U.S. Postal Service Changes
HandelontheLaw.com Staff Writer
The U. S. Postal Service (USPS) is set to implement its 2nd phase of closures and service reductions in January 2015 but it is facing strong opposition from the National Association of Letter Carriers, the American Postal Workers Union and some Congressmen in November 2014.
The USPS is an independent agency funded by postage fees rather than taxes; however, the agency is overseen by Congress. In 2006, Congress passed measure requiring the USPS to prefund retiree health benefits at a cost of $5+ billion per year. This measure is primarily responsible for pushing the USPS into the red and combined with the 53% reduction in first class mail within the past decade, forced the USPS to the brink of bankruptcy.
In response, the USPS devised a consolidation plan in 2011 to cut spending and boost profits. Implementing the plan’s 1st phase, the USPS closed 141 processing facilities in 2012 – 2013. The plan’s 2nd phase, originally scheduled for 2014 but pushed back to January 2015, the USPS plans to close 82 additional facilities and alter service for 1st Class mail such as letters, bills and greeting cards, slowing its delivery. The USPS estimates that 1st Class mail that currently reaches a destination facility overnight will take 2 days under the new measures. Finally, the USPS asserts that Priority mail and packages will not be affected by the changes.
To date, the consolidation plan is working: but for the requirement of prefunding retiree health benefits, the USPS turned a profit of $1.3 billion thus far in 2014. The USPS further believes that all the closures/consolidations in both plan phases will save the agency $2.1 billion per year.
According to the USPS, this is a result of responding to the changing mail: e-mail has eliminated more than 50% of 1st Class mail while online shopping has significantly increased the delivery of packages; by consolidating facilities – closing some, reducing staff at others and increasing staff at still others – the USPS is successfully adapting to current mail usage in the U. S.
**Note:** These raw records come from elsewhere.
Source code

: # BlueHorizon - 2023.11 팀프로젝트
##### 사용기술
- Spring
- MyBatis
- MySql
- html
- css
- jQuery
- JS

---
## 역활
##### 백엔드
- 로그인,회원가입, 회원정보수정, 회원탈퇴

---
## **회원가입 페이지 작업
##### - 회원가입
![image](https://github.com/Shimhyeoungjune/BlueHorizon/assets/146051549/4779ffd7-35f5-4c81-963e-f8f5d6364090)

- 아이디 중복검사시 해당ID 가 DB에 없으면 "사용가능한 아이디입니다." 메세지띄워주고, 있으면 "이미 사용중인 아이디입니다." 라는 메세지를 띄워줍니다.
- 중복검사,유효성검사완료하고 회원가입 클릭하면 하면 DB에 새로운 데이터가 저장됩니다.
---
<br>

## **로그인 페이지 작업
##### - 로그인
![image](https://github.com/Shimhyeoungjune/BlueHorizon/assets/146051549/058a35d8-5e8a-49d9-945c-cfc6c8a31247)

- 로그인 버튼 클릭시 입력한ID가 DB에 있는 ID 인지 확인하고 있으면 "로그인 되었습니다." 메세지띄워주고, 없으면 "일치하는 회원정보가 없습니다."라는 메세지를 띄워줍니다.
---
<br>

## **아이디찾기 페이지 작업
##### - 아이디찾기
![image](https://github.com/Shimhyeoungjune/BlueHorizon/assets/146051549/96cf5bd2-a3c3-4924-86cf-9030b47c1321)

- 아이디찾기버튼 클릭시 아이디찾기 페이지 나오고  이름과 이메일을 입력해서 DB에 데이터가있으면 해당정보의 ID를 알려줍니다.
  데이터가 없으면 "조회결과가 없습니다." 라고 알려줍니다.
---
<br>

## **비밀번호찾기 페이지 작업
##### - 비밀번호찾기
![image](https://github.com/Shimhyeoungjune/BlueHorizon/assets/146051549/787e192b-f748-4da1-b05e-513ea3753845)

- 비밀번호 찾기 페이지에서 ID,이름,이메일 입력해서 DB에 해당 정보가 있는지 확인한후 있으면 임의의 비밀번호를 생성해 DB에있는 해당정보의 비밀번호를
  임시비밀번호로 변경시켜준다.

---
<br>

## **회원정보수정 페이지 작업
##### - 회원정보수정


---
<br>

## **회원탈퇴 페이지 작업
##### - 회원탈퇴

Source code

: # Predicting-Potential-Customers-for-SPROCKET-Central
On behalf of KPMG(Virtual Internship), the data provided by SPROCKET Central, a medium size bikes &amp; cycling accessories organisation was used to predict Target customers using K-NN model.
The planned closures in 2015 are facing stiff opposition by unions and some Congressmen. They maintain that the closures will cost more than 7,000 jobs, will further increase mail delivery times and otherwise worsen service, and will ultimately result in a “death spiral” in which the USPS is used less and less by Americans who find it less and less reliable. In hopes of delaying or completely stopping the closures, USPS employees planned 150+ demonstrations for across America in late November 2014. The unions hope to persuade either the USPS or Congress to further delay the closures. Thus far, the unions appear to lack sufficient Congressional support for the delay.